== Exercise directions ==
After locating the line that contains "The **AI Playground** is" in the records below, write out exactly that line and each line after it through the one that contains "- **v0**: A prototyping", and nothing else.

== Dataset entries ==
BEGIN

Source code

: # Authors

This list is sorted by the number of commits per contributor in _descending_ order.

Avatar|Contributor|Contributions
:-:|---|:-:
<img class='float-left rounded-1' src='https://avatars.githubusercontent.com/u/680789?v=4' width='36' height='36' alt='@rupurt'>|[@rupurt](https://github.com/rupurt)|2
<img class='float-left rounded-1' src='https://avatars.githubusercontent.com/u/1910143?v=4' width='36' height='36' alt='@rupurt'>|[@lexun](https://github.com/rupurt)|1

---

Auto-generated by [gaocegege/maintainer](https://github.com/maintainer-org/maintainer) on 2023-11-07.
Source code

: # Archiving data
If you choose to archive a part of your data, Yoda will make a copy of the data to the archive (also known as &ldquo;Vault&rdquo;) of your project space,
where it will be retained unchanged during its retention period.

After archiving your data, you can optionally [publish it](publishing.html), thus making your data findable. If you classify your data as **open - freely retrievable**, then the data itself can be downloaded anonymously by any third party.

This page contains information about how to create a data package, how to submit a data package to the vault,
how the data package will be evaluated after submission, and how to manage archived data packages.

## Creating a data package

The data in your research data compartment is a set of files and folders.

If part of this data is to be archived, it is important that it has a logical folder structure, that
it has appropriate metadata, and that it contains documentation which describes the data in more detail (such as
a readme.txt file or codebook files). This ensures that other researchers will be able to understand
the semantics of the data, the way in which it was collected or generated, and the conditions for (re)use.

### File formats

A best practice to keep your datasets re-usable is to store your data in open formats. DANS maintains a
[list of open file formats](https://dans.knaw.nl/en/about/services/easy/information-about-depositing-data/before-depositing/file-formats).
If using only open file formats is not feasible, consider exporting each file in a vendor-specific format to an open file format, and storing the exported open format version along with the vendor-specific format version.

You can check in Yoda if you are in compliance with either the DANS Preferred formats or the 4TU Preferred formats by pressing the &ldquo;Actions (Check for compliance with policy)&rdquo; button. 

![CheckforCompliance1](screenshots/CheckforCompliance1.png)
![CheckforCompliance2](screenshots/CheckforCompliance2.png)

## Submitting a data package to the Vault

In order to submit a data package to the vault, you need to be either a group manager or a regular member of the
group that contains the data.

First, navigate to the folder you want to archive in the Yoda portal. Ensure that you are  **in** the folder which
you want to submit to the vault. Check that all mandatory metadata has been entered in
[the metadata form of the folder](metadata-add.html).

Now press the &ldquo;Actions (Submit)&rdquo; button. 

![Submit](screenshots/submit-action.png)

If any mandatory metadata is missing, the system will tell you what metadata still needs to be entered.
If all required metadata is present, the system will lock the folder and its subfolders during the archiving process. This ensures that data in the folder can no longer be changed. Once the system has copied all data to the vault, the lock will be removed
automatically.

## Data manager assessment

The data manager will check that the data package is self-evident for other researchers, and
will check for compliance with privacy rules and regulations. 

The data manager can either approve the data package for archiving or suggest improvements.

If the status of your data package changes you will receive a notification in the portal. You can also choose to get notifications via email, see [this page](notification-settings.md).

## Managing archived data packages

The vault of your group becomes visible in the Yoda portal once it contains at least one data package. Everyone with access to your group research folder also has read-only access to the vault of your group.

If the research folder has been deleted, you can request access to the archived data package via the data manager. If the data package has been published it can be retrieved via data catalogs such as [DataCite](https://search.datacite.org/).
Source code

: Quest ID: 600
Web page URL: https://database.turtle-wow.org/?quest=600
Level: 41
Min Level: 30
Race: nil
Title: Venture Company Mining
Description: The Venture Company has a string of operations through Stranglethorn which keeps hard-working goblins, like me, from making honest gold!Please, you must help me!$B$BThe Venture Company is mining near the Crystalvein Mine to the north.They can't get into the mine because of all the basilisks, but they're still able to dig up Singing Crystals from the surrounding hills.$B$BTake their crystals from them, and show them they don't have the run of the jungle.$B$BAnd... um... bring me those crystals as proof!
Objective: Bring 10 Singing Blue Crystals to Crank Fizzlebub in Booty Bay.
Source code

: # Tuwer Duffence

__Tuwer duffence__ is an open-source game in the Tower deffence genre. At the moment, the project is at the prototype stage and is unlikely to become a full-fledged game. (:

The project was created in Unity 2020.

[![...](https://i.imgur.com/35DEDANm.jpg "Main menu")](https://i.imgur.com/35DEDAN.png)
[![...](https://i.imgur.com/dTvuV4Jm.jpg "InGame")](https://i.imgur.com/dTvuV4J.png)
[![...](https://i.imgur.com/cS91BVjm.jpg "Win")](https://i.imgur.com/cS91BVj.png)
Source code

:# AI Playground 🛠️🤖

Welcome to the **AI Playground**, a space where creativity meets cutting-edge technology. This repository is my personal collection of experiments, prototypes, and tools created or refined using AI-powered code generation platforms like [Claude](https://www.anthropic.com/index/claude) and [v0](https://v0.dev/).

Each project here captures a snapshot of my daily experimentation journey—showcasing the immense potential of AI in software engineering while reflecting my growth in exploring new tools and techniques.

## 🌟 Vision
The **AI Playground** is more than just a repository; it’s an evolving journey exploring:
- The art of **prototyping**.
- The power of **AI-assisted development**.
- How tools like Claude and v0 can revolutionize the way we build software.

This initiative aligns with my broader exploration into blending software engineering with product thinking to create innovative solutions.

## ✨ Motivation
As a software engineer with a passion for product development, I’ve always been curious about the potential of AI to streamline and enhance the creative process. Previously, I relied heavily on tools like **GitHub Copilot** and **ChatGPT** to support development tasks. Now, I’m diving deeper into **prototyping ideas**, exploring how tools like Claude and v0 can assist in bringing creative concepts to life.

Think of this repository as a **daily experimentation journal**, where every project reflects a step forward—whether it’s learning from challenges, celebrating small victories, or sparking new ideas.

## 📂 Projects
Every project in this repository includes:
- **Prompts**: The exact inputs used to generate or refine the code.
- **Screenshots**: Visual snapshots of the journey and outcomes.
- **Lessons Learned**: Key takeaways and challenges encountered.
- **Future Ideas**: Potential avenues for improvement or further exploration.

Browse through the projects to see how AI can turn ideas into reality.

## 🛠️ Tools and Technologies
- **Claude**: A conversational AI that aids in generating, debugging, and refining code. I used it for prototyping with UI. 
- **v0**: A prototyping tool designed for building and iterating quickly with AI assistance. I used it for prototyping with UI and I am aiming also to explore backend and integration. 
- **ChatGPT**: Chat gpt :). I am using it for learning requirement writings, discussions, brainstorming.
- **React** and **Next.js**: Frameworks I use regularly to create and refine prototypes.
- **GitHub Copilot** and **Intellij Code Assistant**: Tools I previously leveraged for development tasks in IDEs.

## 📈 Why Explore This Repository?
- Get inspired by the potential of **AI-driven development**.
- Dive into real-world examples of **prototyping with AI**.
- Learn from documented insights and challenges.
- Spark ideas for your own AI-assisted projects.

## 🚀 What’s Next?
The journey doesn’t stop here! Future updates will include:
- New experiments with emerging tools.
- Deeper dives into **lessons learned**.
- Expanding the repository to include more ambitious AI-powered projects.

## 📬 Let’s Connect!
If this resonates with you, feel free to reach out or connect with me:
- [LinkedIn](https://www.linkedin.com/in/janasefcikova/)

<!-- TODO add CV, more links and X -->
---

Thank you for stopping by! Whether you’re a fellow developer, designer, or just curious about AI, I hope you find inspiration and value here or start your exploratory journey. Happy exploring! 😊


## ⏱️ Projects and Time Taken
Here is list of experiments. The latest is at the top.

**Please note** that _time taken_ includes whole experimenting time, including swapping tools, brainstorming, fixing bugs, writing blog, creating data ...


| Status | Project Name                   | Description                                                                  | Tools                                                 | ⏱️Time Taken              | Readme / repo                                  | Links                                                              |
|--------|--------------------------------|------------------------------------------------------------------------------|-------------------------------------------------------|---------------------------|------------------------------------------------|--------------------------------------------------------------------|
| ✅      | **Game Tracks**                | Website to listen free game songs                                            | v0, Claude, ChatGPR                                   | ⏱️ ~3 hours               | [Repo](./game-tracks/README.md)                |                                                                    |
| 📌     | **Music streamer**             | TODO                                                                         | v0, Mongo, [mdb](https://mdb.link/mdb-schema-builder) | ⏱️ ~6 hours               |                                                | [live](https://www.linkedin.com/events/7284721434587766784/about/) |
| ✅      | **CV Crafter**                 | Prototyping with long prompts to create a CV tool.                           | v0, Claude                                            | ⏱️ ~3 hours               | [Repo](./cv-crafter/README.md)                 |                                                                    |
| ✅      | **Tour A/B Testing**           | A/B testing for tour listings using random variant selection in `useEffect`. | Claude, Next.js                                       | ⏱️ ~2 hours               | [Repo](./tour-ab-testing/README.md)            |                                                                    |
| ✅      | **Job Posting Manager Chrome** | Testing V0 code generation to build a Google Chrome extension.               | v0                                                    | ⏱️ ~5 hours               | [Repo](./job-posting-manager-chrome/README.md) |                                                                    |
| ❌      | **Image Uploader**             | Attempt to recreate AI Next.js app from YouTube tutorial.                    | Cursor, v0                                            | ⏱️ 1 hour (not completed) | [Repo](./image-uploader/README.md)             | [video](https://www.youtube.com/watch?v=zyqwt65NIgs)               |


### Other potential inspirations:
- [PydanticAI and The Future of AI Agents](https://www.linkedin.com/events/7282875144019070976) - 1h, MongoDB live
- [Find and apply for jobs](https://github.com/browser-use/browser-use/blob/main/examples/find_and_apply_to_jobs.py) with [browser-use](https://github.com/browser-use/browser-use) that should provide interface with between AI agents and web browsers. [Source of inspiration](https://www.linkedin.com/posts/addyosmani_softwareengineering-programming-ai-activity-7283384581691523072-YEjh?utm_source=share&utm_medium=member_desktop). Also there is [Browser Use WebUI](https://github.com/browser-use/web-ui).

END

== Exercise response ==
The **AI Playground** is more than just a repository; it’s an evolving journey exploring:
- The art of **prototyping**.
- The power of **AI-assisted development**.
- How tools like Claude and v0 can revolutionize the way we build software.

This initiative aligns with my broader exploration into blending software engineering with product thinking to create innovative solutions.

## ✨ Motivation
As a software engineer with a passion for product development, I’ve always been curious about the potential of AI to streamline and enhance the creative process. Previously, I relied heavily on tools like **GitHub Copilot** and **ChatGPT** to support development tasks. Now, I’m diving deeper into **prototyping ideas**, exploring how tools like Claude and v0 can assist in bringing creative concepts to life.

Think of this repository as a **daily experimentation journal**, where every project reflects a step forward—whether it’s learning from challenges, celebrating small victories, or sparking new ideas.

## 📂 Projects
Every project in this repository includes:
- **Prompts**: The exact inputs used to generate or refine the code.
- **Screenshots**: Visual snapshots of the journey and outcomes.
- **Lessons Learned**: Key takeaways and challenges encountered.
- **Future Ideas**: Potential avenues for improvement or further exploration.

Browse through the projects to see how AI can turn ideas into reality.

## 🛠️ Tools and Technologies
- **Claude**: A conversational AI that aids in generating, debugging, and refining code. I used it for prototyping with UI. 
- **v0**: A prototyping tool designed for building and iterating quickly with AI assistance. I used it for prototyping with UI and I am aiming also to explore backend and integration. 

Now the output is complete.